PS: I don't know an inch about UPS technology.


Thanks & Regards,
BSSunil


----------



## avinandan012 (Mar 19, 2015)

*Re: What &amp; How many batteries replacement for HP 800VA UPS*

what is the model number? Is it a PC UPS or Home UPS.

For PC generally 800VA/1000VA models have 12V 2x7aH SMF batteries. You can buy these from any battery shops. Just match the battery types(SMF in this case still check the type of existing batteries) and Voltage.
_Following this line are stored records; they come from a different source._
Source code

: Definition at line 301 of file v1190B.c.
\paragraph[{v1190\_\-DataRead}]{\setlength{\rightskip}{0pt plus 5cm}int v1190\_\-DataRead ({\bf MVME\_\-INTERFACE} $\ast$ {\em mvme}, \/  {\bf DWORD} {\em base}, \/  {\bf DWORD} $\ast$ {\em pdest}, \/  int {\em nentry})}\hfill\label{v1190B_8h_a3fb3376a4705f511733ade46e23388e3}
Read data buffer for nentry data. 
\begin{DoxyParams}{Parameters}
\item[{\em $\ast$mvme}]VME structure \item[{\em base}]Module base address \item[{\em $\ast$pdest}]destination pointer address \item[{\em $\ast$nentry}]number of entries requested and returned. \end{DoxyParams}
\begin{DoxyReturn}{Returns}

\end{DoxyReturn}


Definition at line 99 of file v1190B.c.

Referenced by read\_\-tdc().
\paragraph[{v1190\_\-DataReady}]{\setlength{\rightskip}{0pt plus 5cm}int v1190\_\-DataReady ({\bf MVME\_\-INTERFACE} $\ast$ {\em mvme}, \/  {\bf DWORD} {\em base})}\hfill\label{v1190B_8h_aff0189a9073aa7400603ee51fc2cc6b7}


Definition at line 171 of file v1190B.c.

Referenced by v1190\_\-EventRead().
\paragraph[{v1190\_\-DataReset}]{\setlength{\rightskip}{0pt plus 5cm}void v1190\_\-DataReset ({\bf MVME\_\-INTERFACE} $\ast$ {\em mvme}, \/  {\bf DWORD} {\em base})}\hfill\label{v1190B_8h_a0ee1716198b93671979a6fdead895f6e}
Better go to Koti market to replace the switch and batteries or if you want you can contact HP support.

- - - Updated - - -

Exide costs around Rs. 900 / piece


----------



## bssunilreddy (Mar 20, 2015)

Anybody know the Hyderabad Address and phone number for HP Support?


----------



## bssunilreddy (Mar 20, 2015)

*Re: What &amp; How many batteries replacement for HP 800VA UPS*

HP 800VA UPS is for my PC only.

- - - Updated - - -



avinandan012 said:


> what is the model number? Is it a PC UPS or Home UPS.
> 
> For PC generally 800VA/1000VA models have 12V 2x7aH SMF batteries. You can buy these from any battery shops. Just match the battery types(SMF in this case still check the type of existing batteries) and Voltage.
> 
> ...



The HP 800VA UPS which I have asked above has no support from HP. Its better to sell HP 800VA + APC 600VA UPS's and buy CyberPower 1000VA UPS all together. How much would the both UPS's fetch me? APC is 1 year old & working where as HP is 3 year old & not working.


----------